North Atlantic Books, 2013, pbk, 208pp 

ISBN: 978-1583947128     


Reviewed by Marian Van Eyk McCain


There is something very refreshing in the directness with which Carolyn Baker approaches the theme of this timely book about the multiple environmental and economic crises we humans currently face. She does not sugar the pill: …while I believe that should any of our species survive, we will move through the era of collapse into an era of Transition and Great Turning, our inexorable reality in this moment is one of contraction, decline and demise. Industrial civilization is collapsing.

Having recently suffered her own, personal health crisis, Baker likens what is happening on our planet to a health crisis writ large. Therefore, she says, the coping mechanisms we need are similar. Like any life-threatening illness in the microcosm, any collapse demands our full attention and committed focus, not to the exclusion of the lighter aspects of life—moments of conviviality, fun, joy and play—but alongside them. Every form of collapse is a glaring indicator that what we have been doing is not working and will ultimately lead to extinction. In the macrocosm, an unravelling of an entire civilization and the way of life we have known since birth is a stellar opportunity to practice, as the poet Rumi instructs us, ‘dying before we die.’ The ultimate meaning to be discovered in that process is not the finality of death but the rebirth that wants to happen. 

Physical preparation, i.e. establishing local and domestic supply chains for the necessities of life such as water, food and electricity, creating transition-type communities, stockpiling materials—all this is a necessary part of the process of facing up to the realities of climate change, resource depletion, overpopulation and all the rest. But that sort of preparation alone is not enough. We Western humans, with very few exceptions, have not only become accustomed to the physical softness of our modern, push-button life but the majority of us have little experience of coping, emotionally, with large-scale chaos. We need to stop hiding in denial, see and accept what is happening to us, understand the dynamics of this ‘collapse-Transition-Great Turning saga’ as Baker calls it, and equip ourselves with the right psychospiritual skill-set to face into it. This book’s aim is to help us make a good start on that process of acceptance and self-preparation and I think it fulfils that task extremely well.

In a collapsing world, it is no good surviving physically unless we can also survive—and help each other survive—emotionally and spiritually also, and for many of us this will require some effort and some rapid learning. For instance, in order to master the skills of working co-operatively in small groups we must set aside our egoic, individualist ways and replace our debt mentality and sense of entitlement with a sense of humility and gratitude and an ethos of interdependence with each other and all of Nature.
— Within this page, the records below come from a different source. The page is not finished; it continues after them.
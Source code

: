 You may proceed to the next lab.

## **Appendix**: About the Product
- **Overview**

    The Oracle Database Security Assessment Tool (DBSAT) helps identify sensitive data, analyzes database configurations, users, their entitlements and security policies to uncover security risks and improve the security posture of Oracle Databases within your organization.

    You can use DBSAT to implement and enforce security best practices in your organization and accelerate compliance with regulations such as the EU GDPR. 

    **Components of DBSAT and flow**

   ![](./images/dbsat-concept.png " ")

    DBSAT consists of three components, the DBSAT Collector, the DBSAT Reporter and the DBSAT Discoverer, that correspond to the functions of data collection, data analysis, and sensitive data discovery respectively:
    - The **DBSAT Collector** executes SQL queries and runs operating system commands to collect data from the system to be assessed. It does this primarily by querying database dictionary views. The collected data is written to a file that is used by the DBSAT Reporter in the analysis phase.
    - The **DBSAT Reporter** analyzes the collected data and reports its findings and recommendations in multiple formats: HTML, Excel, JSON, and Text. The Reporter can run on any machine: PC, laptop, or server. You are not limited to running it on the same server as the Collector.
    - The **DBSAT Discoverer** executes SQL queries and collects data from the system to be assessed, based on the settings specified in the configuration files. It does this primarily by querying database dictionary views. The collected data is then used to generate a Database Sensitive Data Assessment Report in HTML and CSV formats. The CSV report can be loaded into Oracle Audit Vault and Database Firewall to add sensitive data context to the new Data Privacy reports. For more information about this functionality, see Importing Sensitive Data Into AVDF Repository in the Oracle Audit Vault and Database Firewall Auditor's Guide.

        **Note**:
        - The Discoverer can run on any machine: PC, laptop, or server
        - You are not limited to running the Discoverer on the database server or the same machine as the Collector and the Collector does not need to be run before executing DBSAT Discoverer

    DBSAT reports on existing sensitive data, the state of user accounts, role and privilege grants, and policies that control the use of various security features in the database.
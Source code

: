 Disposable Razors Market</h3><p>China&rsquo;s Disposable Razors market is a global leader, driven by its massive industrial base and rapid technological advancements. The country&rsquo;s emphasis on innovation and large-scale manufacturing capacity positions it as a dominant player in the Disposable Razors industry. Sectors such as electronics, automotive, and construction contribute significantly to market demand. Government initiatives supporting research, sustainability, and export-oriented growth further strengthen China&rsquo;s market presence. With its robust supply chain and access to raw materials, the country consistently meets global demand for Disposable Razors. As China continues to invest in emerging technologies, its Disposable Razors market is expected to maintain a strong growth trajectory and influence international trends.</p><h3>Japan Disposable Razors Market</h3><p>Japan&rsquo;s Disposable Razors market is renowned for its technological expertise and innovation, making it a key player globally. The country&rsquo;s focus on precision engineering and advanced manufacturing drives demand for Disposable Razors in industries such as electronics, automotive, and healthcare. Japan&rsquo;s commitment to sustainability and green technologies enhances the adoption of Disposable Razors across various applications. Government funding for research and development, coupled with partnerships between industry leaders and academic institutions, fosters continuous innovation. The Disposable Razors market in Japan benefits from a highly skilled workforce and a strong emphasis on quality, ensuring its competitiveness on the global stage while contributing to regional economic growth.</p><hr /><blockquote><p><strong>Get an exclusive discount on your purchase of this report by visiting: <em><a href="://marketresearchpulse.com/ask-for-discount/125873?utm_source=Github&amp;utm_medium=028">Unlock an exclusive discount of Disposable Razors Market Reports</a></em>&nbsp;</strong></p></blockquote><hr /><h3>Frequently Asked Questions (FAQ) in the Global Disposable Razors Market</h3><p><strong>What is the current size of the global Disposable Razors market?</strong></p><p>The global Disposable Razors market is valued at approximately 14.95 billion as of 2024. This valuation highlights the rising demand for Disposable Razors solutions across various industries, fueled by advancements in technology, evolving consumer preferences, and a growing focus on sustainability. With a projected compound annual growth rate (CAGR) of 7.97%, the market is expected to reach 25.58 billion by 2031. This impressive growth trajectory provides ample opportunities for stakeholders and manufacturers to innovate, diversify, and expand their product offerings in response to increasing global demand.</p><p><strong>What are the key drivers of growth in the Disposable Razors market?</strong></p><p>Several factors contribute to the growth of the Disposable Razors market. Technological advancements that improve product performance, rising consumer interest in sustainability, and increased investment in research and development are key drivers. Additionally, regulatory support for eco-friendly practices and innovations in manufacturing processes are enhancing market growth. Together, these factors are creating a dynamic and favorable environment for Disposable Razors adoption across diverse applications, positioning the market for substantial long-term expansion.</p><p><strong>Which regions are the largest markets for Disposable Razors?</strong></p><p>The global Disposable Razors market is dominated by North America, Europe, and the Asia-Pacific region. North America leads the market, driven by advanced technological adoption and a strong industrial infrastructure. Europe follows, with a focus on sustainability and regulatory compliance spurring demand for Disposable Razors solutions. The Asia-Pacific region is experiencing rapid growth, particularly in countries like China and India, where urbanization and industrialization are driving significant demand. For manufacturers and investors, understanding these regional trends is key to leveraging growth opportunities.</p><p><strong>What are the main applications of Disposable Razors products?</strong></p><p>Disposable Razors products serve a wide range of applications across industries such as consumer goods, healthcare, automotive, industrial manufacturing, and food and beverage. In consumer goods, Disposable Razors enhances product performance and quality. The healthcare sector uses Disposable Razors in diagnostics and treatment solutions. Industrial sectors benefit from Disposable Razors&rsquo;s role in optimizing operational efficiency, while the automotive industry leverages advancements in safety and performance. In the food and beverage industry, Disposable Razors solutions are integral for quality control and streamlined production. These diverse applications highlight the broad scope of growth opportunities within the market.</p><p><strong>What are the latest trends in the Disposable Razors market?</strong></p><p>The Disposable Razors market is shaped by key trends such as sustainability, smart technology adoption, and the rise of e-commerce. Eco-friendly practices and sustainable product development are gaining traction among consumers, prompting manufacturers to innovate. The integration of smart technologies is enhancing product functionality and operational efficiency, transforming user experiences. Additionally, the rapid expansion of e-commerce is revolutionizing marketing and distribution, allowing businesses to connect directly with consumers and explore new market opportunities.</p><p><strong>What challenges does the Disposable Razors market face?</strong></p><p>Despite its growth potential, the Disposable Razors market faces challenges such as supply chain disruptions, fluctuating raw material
We need to develop the emotional resilience to deal with trauma, the willingness to listen to each others’ stories and the intellectual ability to embrace paradox and master the art of ‘both/and’ thinking so that we can simultaneously embrace the dark night we are entering and hold the vision of a green and light-filled future. Most importantly, if we are to remain grounded in a time of turbulence we must live fully in our animal bodies and learn effective techniques of self-soothing, centring and mindfulness.

The first two-thirds of the book describe and explain, in 109 easy-to-read, wisdom-packed pages, the psycho-spiritual preparations that need to be made for the collapse that has already begun, and why, even though the collapse may be a long, slow process, it is so vital that we start making them. The last third consists of a carefully-chosen set of 52 weekly ‘meditations’ – in the sense of quotes and thoughts to be pondered upon – all geared towards helping us deal with the collapse of our old world whilst also saving and guarding the seeds we hope to plant in the new one that will—we hope—eventually rise from the ruins.